Exercise description —
Take from the data every line in which the word "since" is found.

======== Input material

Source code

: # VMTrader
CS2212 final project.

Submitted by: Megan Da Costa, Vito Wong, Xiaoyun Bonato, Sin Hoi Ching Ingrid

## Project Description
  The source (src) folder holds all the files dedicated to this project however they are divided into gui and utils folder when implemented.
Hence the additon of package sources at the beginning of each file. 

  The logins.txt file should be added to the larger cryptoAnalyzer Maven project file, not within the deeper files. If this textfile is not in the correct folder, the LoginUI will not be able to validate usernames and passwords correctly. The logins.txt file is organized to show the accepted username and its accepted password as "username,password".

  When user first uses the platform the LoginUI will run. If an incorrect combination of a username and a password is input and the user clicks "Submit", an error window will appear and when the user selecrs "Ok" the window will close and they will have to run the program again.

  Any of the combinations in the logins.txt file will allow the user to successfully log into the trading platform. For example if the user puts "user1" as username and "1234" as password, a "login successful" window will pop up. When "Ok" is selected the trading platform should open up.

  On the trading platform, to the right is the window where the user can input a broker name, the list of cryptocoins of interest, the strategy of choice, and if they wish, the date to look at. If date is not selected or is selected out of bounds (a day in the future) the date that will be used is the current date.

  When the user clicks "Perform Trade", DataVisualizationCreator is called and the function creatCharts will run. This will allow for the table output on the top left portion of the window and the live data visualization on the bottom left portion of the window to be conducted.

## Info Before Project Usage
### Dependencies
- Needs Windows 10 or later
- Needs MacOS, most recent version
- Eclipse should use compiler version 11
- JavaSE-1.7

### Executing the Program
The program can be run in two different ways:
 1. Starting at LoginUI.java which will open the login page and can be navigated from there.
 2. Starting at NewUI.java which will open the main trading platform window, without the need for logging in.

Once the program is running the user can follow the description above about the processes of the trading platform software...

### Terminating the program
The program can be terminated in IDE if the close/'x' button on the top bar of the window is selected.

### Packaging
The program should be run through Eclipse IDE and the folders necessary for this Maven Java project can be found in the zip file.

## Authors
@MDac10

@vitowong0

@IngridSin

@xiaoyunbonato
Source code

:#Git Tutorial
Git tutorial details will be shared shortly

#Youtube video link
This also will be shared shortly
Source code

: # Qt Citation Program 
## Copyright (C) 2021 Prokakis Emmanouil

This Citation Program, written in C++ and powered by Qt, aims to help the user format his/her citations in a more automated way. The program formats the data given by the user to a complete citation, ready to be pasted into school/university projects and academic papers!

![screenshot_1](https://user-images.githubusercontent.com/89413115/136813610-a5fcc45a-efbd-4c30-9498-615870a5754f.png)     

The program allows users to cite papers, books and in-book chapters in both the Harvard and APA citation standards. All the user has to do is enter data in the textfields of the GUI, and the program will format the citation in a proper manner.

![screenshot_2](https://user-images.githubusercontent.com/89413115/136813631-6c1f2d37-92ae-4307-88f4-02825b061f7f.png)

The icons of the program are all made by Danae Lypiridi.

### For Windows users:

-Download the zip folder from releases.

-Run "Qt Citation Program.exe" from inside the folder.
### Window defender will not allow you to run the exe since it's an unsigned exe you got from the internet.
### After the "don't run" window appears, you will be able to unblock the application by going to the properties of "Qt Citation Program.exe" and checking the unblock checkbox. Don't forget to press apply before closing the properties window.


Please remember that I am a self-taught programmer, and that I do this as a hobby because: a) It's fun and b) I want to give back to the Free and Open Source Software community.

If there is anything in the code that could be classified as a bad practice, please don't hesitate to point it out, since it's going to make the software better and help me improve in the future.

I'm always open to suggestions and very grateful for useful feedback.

================

Problem solution —
### Window defender will not allow you to run the exe since it's an unsigned exe you got from the internet.
If there is anything in the code that could be classified as a bad practice, please don't hesitate to point it out, since it's going to make the software better and help me improve in the future.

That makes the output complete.